How do mutual funds work?
Mutual funds pool money from many investors and use that capital to buy a diversified portfolio of stocks, bonds, or other securities.
When you invest, you are buying units of the fund rather than individual assets. Each unit is priced based on the fund’s net asset value (NAV), which represents the total value of all underlying holdings divided by the number of units outstanding.
Unlike ETFs, which trade throughout the day, mutual fund transactions settle once per day after the market closes, when the NAV is calculated. Buy and sell orders submitted during the day are all executed at that end-of-day NAV.
Mutual funds operate under strict regulatory frameworks, which in the U.S. is primarily the Investment Company Act of 1940. This governs liquidity rules, diversification requirements, disclosure, and how funds must treat unitholders.

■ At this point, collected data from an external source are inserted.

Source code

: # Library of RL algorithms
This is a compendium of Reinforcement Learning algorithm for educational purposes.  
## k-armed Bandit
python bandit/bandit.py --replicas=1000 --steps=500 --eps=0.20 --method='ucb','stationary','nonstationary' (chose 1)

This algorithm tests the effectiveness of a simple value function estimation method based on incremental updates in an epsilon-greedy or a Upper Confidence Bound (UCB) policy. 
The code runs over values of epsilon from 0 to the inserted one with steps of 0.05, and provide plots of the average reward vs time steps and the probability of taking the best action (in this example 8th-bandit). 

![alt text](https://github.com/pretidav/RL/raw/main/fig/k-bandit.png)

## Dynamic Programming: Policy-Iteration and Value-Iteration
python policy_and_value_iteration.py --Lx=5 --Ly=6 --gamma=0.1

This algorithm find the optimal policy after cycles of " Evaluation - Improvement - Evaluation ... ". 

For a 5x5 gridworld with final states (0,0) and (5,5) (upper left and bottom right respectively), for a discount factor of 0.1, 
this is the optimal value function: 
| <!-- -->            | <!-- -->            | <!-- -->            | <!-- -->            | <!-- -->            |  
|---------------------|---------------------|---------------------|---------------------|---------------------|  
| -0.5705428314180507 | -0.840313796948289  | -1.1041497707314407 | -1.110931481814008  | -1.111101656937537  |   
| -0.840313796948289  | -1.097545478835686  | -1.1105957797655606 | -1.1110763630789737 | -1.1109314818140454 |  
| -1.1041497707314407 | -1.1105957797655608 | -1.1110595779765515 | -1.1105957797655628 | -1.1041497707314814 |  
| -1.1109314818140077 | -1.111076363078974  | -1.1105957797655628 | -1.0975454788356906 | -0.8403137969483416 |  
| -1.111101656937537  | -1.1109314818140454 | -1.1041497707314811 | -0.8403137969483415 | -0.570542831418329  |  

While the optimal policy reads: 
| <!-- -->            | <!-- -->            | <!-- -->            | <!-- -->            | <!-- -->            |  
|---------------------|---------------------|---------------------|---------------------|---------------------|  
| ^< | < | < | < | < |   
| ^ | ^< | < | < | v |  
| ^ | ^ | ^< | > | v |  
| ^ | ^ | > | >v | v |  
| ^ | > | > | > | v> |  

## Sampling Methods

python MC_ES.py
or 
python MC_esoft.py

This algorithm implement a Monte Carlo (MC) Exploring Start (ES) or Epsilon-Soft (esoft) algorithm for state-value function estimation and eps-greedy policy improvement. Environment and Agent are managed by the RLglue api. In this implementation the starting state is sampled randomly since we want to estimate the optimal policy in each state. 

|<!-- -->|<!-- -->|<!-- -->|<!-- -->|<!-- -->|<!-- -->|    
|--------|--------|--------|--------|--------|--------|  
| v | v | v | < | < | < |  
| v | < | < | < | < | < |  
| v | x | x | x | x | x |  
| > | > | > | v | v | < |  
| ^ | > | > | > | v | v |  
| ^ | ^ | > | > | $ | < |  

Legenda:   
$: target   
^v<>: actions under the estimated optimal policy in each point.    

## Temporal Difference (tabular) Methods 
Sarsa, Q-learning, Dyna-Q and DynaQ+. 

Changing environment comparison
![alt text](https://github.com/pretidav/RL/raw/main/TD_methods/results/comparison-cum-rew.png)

For investors, this means the experience is straightforward: you invest through a brokerage or directly with the fund company, you receive periodic distributions, and the fund company handles all trading, rebalancing, and administrative work on your behalf.
Six top mutual funds for 2025
With thousands of mutual funds on the market, narrowing down the best options can be overwhelming. To help, we've selected six top mutual funds for 2025 based on key factors that make them attractive for long-term investors. Each fund on this list has been chosen for its low investment minimums, low expense ratios, long track record, high diversification, and strong historical performance.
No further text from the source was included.